We've just released this very first version of the Cloud Antivirus agent. We're distributing it for free with the idea that first we want people to know about it. We want people to use it, but very importantly, the more people that are using it, the better protected they're all going to be.
Once you've downloaded this agent, which works transparently for the end user, all the management takes place via SaaS. ... We believe that the more intelligence that we can pack into the agent, the better, but always respecting the needs of consumers -- that is to be very fast, to be very light, to be very transparent to them.
[Next we provide] ... a management console [Panda Managed Office Protection] that's hosted from our infrastructure, in which any admin, regardless of where they are, can manage any number of computers, regardless of where they are located.
This works by having every agent talk to this infrastructure via Internet, and to talk to other agents, which might be installed in the same network, distributing updates or distributing other types of polices.
Wainewright: To be honest, I've never really understood why people wanted to tackle Web-based malware in an on-premise model, because it just doesn't make any sense at all. The attacks are coming from the Web. The intelligence about the attacks obviously needs to be centralized in the Web. It needs to be gathering information about what's happening to clients and to instances all around the Web, and across the globe these days.
Really making sure that the protection is up-to-date with the latest intelligence and is able to react quickly to new threats as they appear means that you've go to have that managed in the center, and the central management has got to be able to update the PCs and other devices around the edge, as soon as they've got new information.
... The malware providers are already using network scale to great effect, particularly in the use of these zombie elements of malware that effectively lurk on devices around the Web, and are called into action to coordinate attacks.

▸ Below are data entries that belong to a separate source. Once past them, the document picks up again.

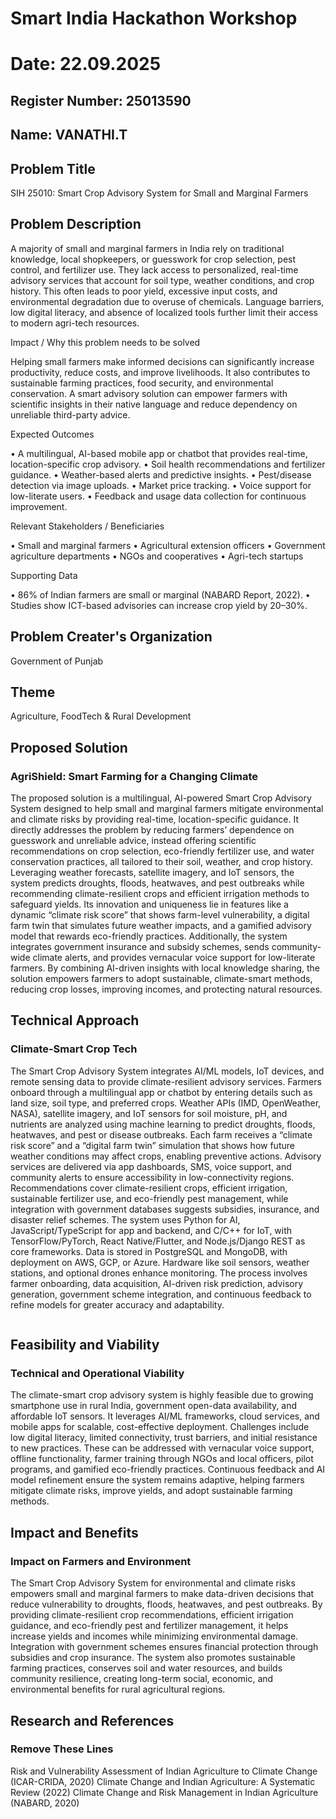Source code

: # Smart India Hackathon Workshop
# Date: 22.09.2025
## Register Number: 25013590
## Name: VANATHI.T
## Problem Title
SIH 25010: Smart Crop Advisory System for Small and Marginal Farmers
## Problem Description
A majority of small and marginal farmers in India rely on traditional knowledge, local shopkeepers, or guesswork for crop selection, pest control, and fertilizer use. They lack access to personalized, real-time advisory services that account for soil type, weather conditions, and crop history. This often leads to poor yield, excessive input costs, and environmental degradation due to overuse of chemicals. Language barriers, low digital literacy, and absence of localized tools further limit their access to modern agri-tech resources.

Impact / Why this problem needs to be solved

Helping small farmers make informed decisions can significantly increase productivity, reduce costs, and improve livelihoods. It also contributes to sustainable farming practices, food security, and environmental conservation. A smart advisory solution can empower farmers with scientific insights in their native language and reduce dependency on unreliable third-party advice.

Expected Outcomes

• A multilingual, AI-based mobile app or chatbot that provides real-time, location-specific crop advisory.
• Soil health recommendations and fertilizer guidance.
• Weather-based alerts and predictive insights.
• Pest/disease detection via image uploads.
• Market price tracking.
• Voice support for low-literate users.
• Feedback and usage data collection for continuous improvement.

Relevant Stakeholders / Beneficiaries

• Small and marginal farmers
• Agricultural extension officers
• Government agriculture departments
• NGOs and cooperatives
• Agri-tech startups

Supporting Data

• 86% of Indian farmers are small or marginal (NABARD Report, 2022).
• Studies show ICT-based advisories can increase crop yield by 20–30%.

## Problem Creater's Organization
Government of Punjab

## Theme
Agriculture, FoodTech & Rural Development

## Proposed Solution
<h3>AgriShield: Smart Farming for a Changing Climate</h3>
<p> The proposed solution is a multilingual, AI-powered Smart Crop Advisory System designed to help small and marginal farmers mitigate environmental and climate risks by providing real-time, location-specific guidance. It directly addresses the problem by reducing farmers’ dependence on guesswork and unreliable advice, instead offering scientific recommendations on crop selection, eco-friendly fertilizer use, and water conservation practices, all tailored to their soil, weather, and crop history. Leveraging weather forecasts, satellite imagery, and IoT sensors, the system predicts droughts, floods, heatwaves, and pest outbreaks while recommending climate-resilient crops and efficient irrigation methods to safeguard yields. Its innovation and uniqueness lie in features like a dynamic “climate risk score” that shows farm-level vulnerability, a digital farm twin that simulates future weather impacts, and a gamified advisory model that rewards eco-friendly practices. Additionally, the system integrates government insurance and subsidy schemes, sends community-wide climate alerts, and provides vernacular voice support for low-literate farmers. By combining AI-driven insights with local knowledge sharing, the solution empowers farmers to adopt sustainable, climate-smart methods, reducing crop losses, improving incomes, and protecting natural resources.</p>

## Technical Approach
<h3>Climate-Smart Crop Tech</h3>
<p> The Smart Crop Advisory System integrates AI/ML models, IoT devices, and remote sensing data to provide climate-resilient advisory services. Farmers onboard through a multilingual app or chatbot by entering details such as land size, soil type, and preferred crops. Weather APIs (IMD, OpenWeather, NASA), satellite imagery, and IoT sensors for soil moisture, pH, and nutrients are analyzed using machine learning to predict droughts, floods, heatwaves, and pest or disease outbreaks. Each farm receives a “climate risk score” and a “digital farm twin” simulation that shows how future weather conditions may affect crops, enabling preventive actions. Advisory services are delivered via app dashboards, SMS, voice support, and community alerts to ensure accessibility in low-connectivity regions. Recommendations cover climate-resilient crops, efficient irrigation, sustainable fertilizer use, and eco-friendly pest management, while integration with government databases suggests subsidies, insurance, and disaster relief schemes. The system uses Python for AI, JavaScript/TypeScript for app and backend, and C/C++ for IoT, with TensorFlow/PyTorch, React Native/Flutter, and Node.js/Django REST as core frameworks. Data is stored in PostgreSQL and MongoDB, with deployment on AWS, GCP, or Azure. Hardware like soil sensors, weather stations, and optional drones enhance monitoring. The process involves farmer onboarding, data acquisition, AI-driven risk prediction, advisory generation, government scheme integration, and continuous feedback to refine models for greater accuracy and adaptability.</p>
<img> 


## Feasibility and Viability
<h3>Technical and Operational Viability</h3>
<p> The climate-smart crop advisory system is highly feasible due to growing smartphone use in rural India, government open-data availability, and affordable IoT sensors. It leverages AI/ML frameworks, cloud services, and mobile apps for scalable, cost-effective deployment. Challenges include low digital literacy, limited connectivity, trust barriers, and initial resistance to new practices. These can be addressed with vernacular voice support, offline functionality, farmer training through NGOs and local officers, pilot programs, and gamified eco-friendly practices. Continuous feedback and AI model refinement ensure the system remains adaptive, helping farmers mitigate climate risks, improve yields, and adopt sustainable farming methods.</p>

## Impact and Benefits
<h3>Impact on Farmers and Environment</h3>
<p> The Smart Crop Advisory System for environmental and climate risks empowers small and marginal farmers to make data-driven decisions that reduce vulnerability to droughts, floods, heatwaves, and pest outbreaks. By providing climate-resilient crop recommendations, efficient irrigation guidance, and eco-friendly pest and fertilizer management, it helps increase yields and incomes while minimizing environmental damage. Integration with government schemes ensures financial protection through subsidies and crop insurance. The system also promotes sustainable farming practices, conserves soil and water resources, and builds community resilience, creating long-term social, economic, and environmental benefits for rural agricultural regions.</p>

## Research and References
<h3>Remove These Lines</h3>
<p> Risk and Vulnerability Assessment of Indian Agriculture to Climate Change (ICAR-CRIDA, 2020)
Climate Change and Indian Agriculture: A Systematic Review (2022)
Climate Change and Risk Management in Indian Agriculture (NABARD, 2020)
</p>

You've got these malware providers using the collective intelligence of the Web, and if the good guys don't use the same arsenal, then they're just going to be left behind.
... More and more, in large enterprises, but also in smaller businesses, we're seeing people turning to outside providers for expertise and remote management, because that's the most cost effective way to get at the most up-to-date and the most proficient knowledge and capabilities that are out there.
Franco: In the current economic times, more and more resellers are looking to add more value to what they are offering. For them, margins, if they're selling hardware or software licenses, are getting tougher to get and are being reduced. So, the way for them to really see the opportunity into this is thinking that they can now offer remote management services without having to invest any amount in what is infrastructure or in any other type of license that they may need.
It's really all based on the SaaS concept. [Managed service providers] can now say to the customers, "Okay, from now on, you'll forget about having to install all this management infrastructure in-house. I'm going to remotely manage all the endpoint security for you. I'm going to give you this service-level agreement (SLA), whereby I'm going to check the status of your network twice or three times a week or once a day, and if there is any problem, I can configure it remotely, or I can just spot where the problems are and I can fix them remotely."
This means that for the end user it's going to reduce the operating cost, and for the reseller it's going to increase the margins for the services they're offering. We believe that there is a clear alignment among the interests of end users and partners, and, most importantly, also from our side with the partners. We don't want to replace the channel here. What we want is to become the platform of choice for these resellers to provide these value-added services.